R and stan package for the estimation of microbial progression rates
This package uses Bayesian models implemented in stan to estimate the rates at which microbes progress from carriage to disease using case and carrier data.
The case and carrier data can be input into the model using the spreadsheet progression_estimation_input.xlsx
, or read into R and converted to a data frame or tibble with the same format.
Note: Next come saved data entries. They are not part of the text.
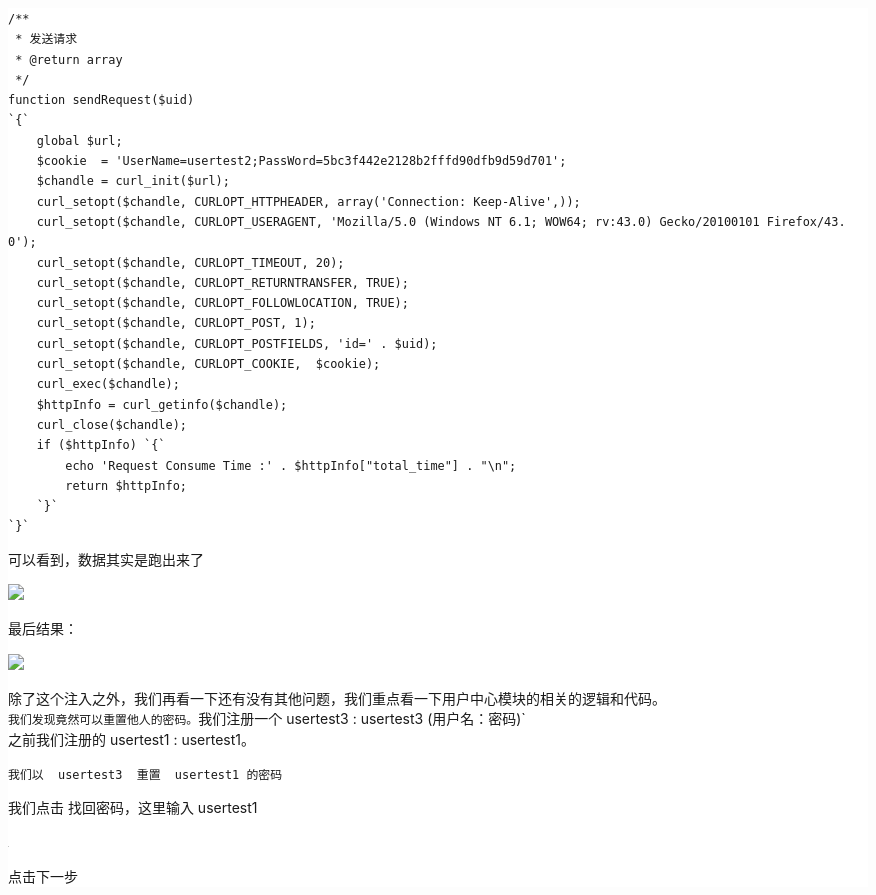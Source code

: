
 ```
/**
 * 发送请求
 * @return array
 */
function sendRequest($uid)
`{`
    global $url;
    $cookie  = 'UserName=usertest2;PassWord=5bc3f442e2128b2fffd90dfb9d59d701';
    $chandle = curl_init($url);
    curl_setopt($chandle, CURLOPT_HTTPHEADER, array('Connection: Keep-Alive',));
    curl_setopt($chandle, CURLOPT_USERAGENT, 'Mozilla/5.0 (Windows NT 6.1; WOW64; rv:43.0) Gecko/20100101 Firefox/43.0');
    curl_setopt($chandle, CURLOPT_TIMEOUT, 20);
    curl_setopt($chandle, CURLOPT_RETURNTRANSFER, TRUE);
    curl_setopt($chandle, CURLOPT_FOLLOWLOCATION, TRUE);
    curl_setopt($chandle, CURLOPT_POST, 1);
    curl_setopt($chandle, CURLOPT_POSTFIELDS, 'id=' . $uid);
    curl_setopt($chandle, CURLOPT_COOKIE,  $cookie);
    curl_exec($chandle);
    $httpInfo = curl_getinfo($chandle);
    curl_close($chandle);
    if ($httpInfo) `{`
        echo 'Request Consume Time :' . $httpInfo["total_time"] . "\n";
        return $httpInfo;
    `}`
`}`

```

可以看到，数据其实是跑出来了

[![](https://p3.ssl.qhimg.com/t010d07d46659003058.png)](https://p3.ssl.qhimg.com/t010d07d46659003058.png)

最后结果：

[![](https://p2.ssl.qhimg.com/t015360e648b90a54af.png)](https://p2.ssl.qhimg.com/t015360e648b90a54af.png)

除了这个注入之外，我们再看一下还有没有其他问题，我们重点看一下用户中心模块的相关的逻辑和代码。<br>`我们发现竟然可以重置他人的密码。`我们注册一个 usertest3 : usertest3 (用户名：密码)`<br>
之前我们注册的 usertest1 : usertest1。

```
我们以  usertest3  重置  usertest1 的密码
```

我们点击 找回密码，这里输入 usertest1

[![](data:image/png;base64,iVBORw0KGgoAAAANSUhEUgAAAAEAAAABCAYAAAAfFcSJAAAAAXNSR0IArs4c6QAAAARnQU1BAACxjwv8YQUAAAAJcEhZcwAADsQAAA7EAZUrDhsAAAANSURBVBhXYzh8+PB/AAffA0nNPuCLAAAAAElFTkSuQmCC)](https://p5.ssl.qhimg.com/t012bed266cf9bb4f15.png)

点击下一步
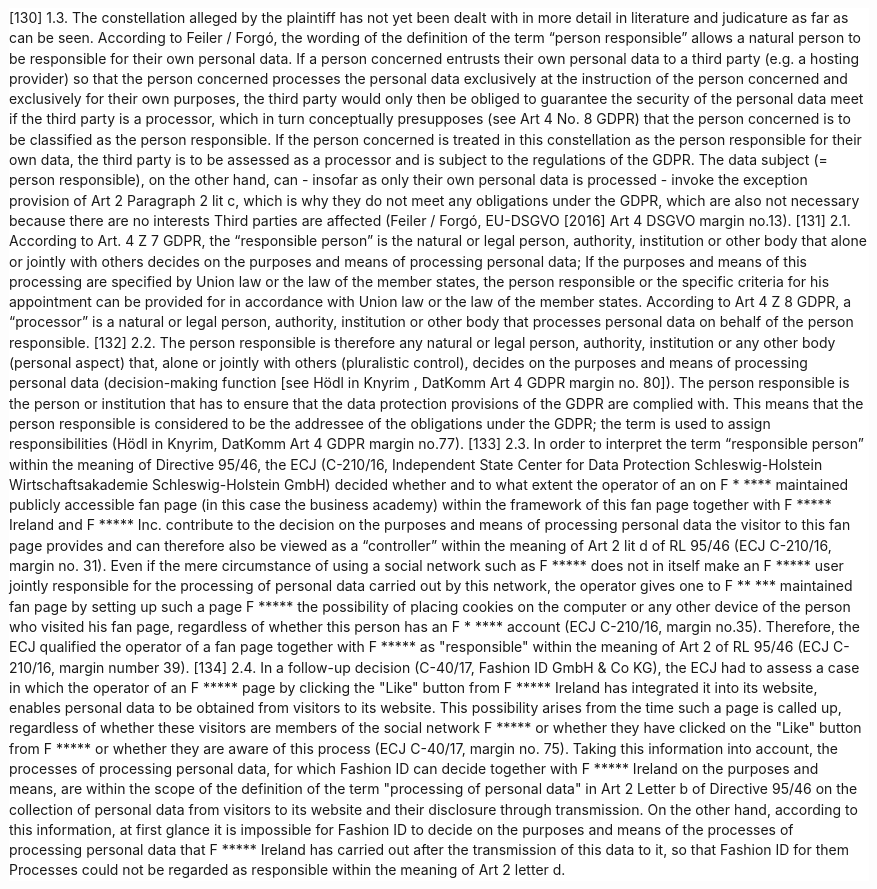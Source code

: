  \[130\] 1.3. The constellation alleged by the plaintiff has not yet been dealt with in more detail in literature and judicature as far as can be seen. According to Feiler / Forgó, the wording of the definition of the term “person responsible” allows a natural person to be responsible for their own personal data. If a person concerned entrusts their own personal data to a third party (e.g. a hosting provider) so that the person concerned processes the personal data exclusively at the instruction of the person concerned and exclusively for their own purposes, the third party would only then be obliged to guarantee the security of the personal data meet if the third party is a processor, which in turn conceptually presupposes (see Art 4 No. 8 GDPR) that the person concerned is to be classified as the person responsible. If the person concerned is treated in this constellation as the person responsible for their own data, the third party is to be assessed as a processor and is subject to the regulations of the GDPR. The data subject (= person responsible), on the other hand, can - insofar as only their own personal data is processed - invoke the exception provision of Art 2 Paragraph 2 lit c, which is why they do not meet any obligations under the GDPR, which are also not necessary because there are no interests Third parties are affected (Feiler / Forgó, EU-DSGVO \[2016\] Art 4 DSGVO margin no.13).
 \[131\] 2.1. According to Art. 4 Z 7 GDPR, the “responsible person” is the natural or legal person, authority, institution or other body that alone or jointly with others decides on the purposes and means of processing personal data; If the purposes and means of this processing are specified by Union law or the law of the member states, the person responsible or the specific criteria for his appointment can be provided for in accordance with Union law or the law of the member states. According to Art 4 Z 8 GDPR, a “processor” is a natural or legal person, authority, institution or other body that processes personal data on behalf of the person responsible.
 \[132\] 2.2. The person responsible is therefore any natural or legal person, authority, institution or any other body (personal aspect) that, alone or jointly with others (pluralistic control), decides on the purposes and means of processing personal data (decision-making function \[see Hödl in Knyrim , DatKomm Art 4 GDPR margin no. 80\]). The person responsible is the person or institution that has to ensure that the data protection provisions of the GDPR are complied with. This means that the person responsible is considered to be the addressee of the obligations under the GDPR; the term is used to assign responsibilities (Hödl in Knyrim, DatKomm Art 4 GDPR margin no.77).
 \[133\] 2.3. In order to interpret the term “responsible person” within the meaning of Directive 95/46, the ECJ (C-210/16, Independent State Center for Data Protection Schleswig-Holstein Wirtschaftsakademie Schleswig-Holstein GmbH) decided whether and to what extent the operator of an on F \* \*\*\*\* maintained publicly accessible fan page (in this case the business academy) within the framework of this fan page together with F \*\*\*\*\* Ireland and F \*\*\*\*\* Inc. contribute to the decision on the purposes and means of processing personal data the visitor to this fan page provides and can therefore also be viewed as a “controller” within the meaning of Art 2 lit d of RL 95/46 (ECJ C-210/16, margin no. 31). Even if the mere circumstance of using a social network such as F \*\*\*\*\* does not in itself make an F \*\*\*\*\* user jointly responsible for the processing of personal data carried out by this network, the operator gives one to F \*\* \*\*\* maintained fan page by setting up such a page F \*\*\*\*\* the possibility of placing cookies on the computer or any other device of the person who visited his fan page, regardless of whether this person has an F \* \*\*\*\* account (ECJ C-210/16, margin no.35). Therefore, the ECJ qualified the operator of a fan page together with F \*\*\*\*\* as "responsible" within the meaning of Art 2 of RL 95/46 (ECJ C-210/16, margin number 39).
 \[134\] 2.4. In a follow-up decision (C-40/17, Fashion ID GmbH & Co KG), the ECJ had to assess a case in which the operator of an F \*\*\*\*\* page by clicking the "Like" button from F \*\*\*\*\* Ireland has integrated it into its website, enables personal data to be obtained from visitors to its website. This possibility arises from the time such a page is called up, regardless of whether these visitors are members of the social network F \*\*\*\*\* or whether they have clicked on the "Like" button from F \*\*\*\*\* or whether they are aware of this process (ECJ C-40/17, margin no. 75). Taking this information into account, the processes of processing personal data, for which Fashion ID can decide together with F \*\*\*\*\* Ireland on the purposes and means, are within the scope of the definition of the term "processing of personal data" in Art 2 Letter b of Directive 95/46 on the collection of personal data from visitors to its website and their disclosure through transmission. On the other hand, according to this information, at first glance it is impossible for Fashion ID to decide on the purposes and means of the processes of processing personal data that F \*\*\*\*\* Ireland has carried out after the transmission of this data to it, so that Fashion ID for them Processes could not be regarded as responsible within the meaning of Art 2 letter d.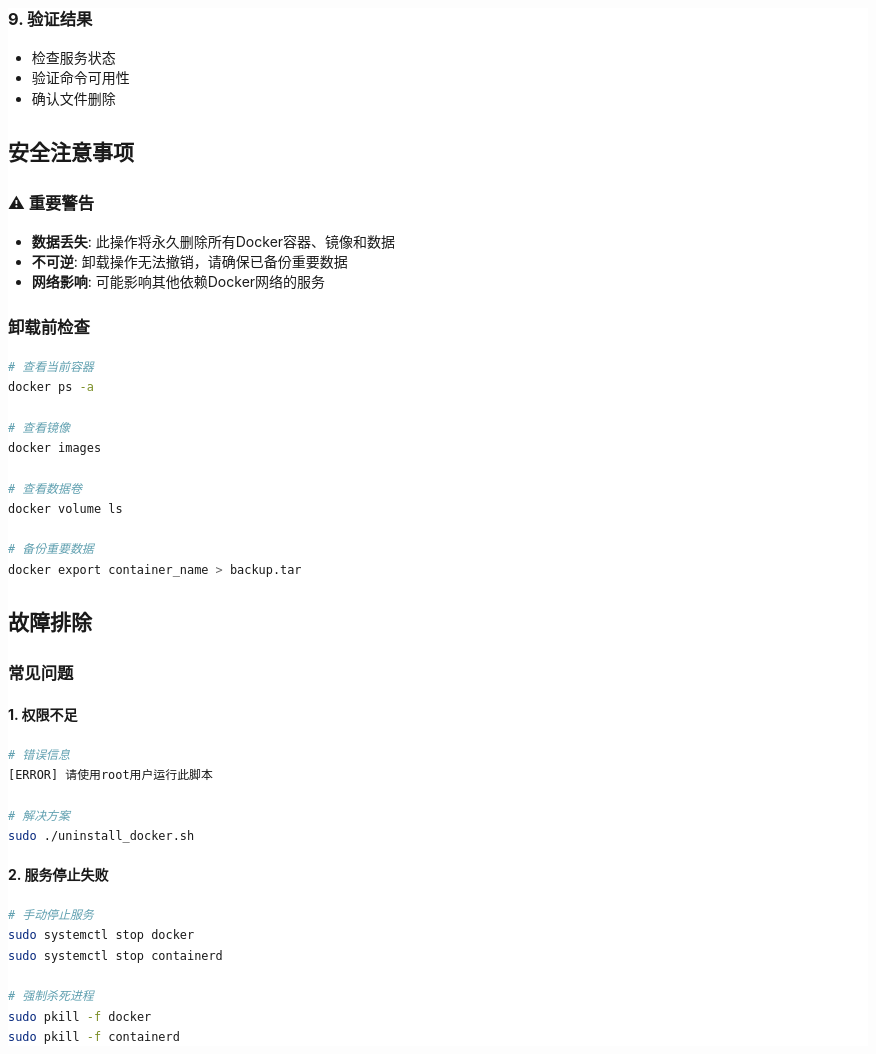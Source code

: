 ### 9. 验证结果
- 检查服务状态
- 验证命令可用性
- 确认文件删除

## 安全注意事项

### ⚠️ 重要警告
- **数据丢失**: 此操作将永久删除所有Docker容器、镜像和数据
- **不可逆**: 卸载操作无法撤销，请确保已备份重要数据
- **网络影响**: 可能影响其他依赖Docker网络的服务

### 卸载前检查
```bash
# 查看当前容器
docker ps -a

# 查看镜像
docker images

# 查看数据卷
docker volume ls

# 备份重要数据
docker export container_name > backup.tar
```

## 故障排除

### 常见问题

#### 1. 权限不足
```bash
# 错误信息
[ERROR] 请使用root用户运行此脚本

# 解决方案
sudo ./uninstall_docker.sh
```

#### 2. 服务停止失败
```bash
# 手动停止服务
sudo systemctl stop docker
sudo systemctl stop containerd

# 强制杀死进程
sudo pkill -f docker
sudo pkill -f containerd
```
The required columns are:
-
study - unique name of the case-carrier study
-
type - the subdivision of the microbial population to which the isolates belong
-
carriage - the number of isolates of this type recovered from asymptomatic carriers (or analogous samples, e.g. environmental samples)
-
disease - the number of isolates of this type recovered from disease
-
carriage_samples - the number of samples taken undertaken in the carriage study, including samples that were negative for the microbe of interest (corresponds to the number of individuals in the carriage study, if one sample was taken per individual)
-
surveillance_population - the number of individuals of the appropriate demographic in the population under surveillance
-
time_interval - the duration of the disease surveillance period
A further optional column is:
- strain - genetic background of the isolates
Further columns can be added to use as alternative typing schemes; these can be selected in model fits using the type
option. An example of a correctly-formatted spreadsheet can be found in the examples directory. If you are comfortable using R, then the package can be installed using devtools::install_github("https://github.com/nickjcroucher/progressionEstimation")
. If you are more of a beginner with R, then you can:
-
download this Github repository as a zip file using the button above
-
extract the directory
-
fill in your data in the spreadsheet
-
right-click on
run_progression_rate_analysis.R
and open with R -
paste the code into the R terminal - note the first time, the package will time some time to install and compile
-
on publication, share your input data spreadsheet (raise an Issue on this repository or email me) so others can include your data and cite your work
There are four case-carrier datasets currently included in the package:
-
S_pneumoniae_infant_serotype - serotype information on Streptococcus pneumoniae case and carriage data from infants
-
S_pneumoniae_adult_serotype - serotype information on Streptococcus pneumoniae carriage data from infants and case data from adults
-
S_pneumoniae_infant_strain - serotype and strain information on Streptococcus pneumoniae case and carriage data from infants
-
S_pneumoniae_mixed_strain - serotype and strain information on Streptococcus pneumoniae carriage data from infants and case data from infants and adults
For information on how to run alternative analyses, generate a greater range of plots, and use leave-one-out cross validation and Bayes factors for model comparisons, there are suggested workflows in the vignettes
directory. The examples
directory contains detailed analysis of Streptococcus pneumoniae invasiveness data.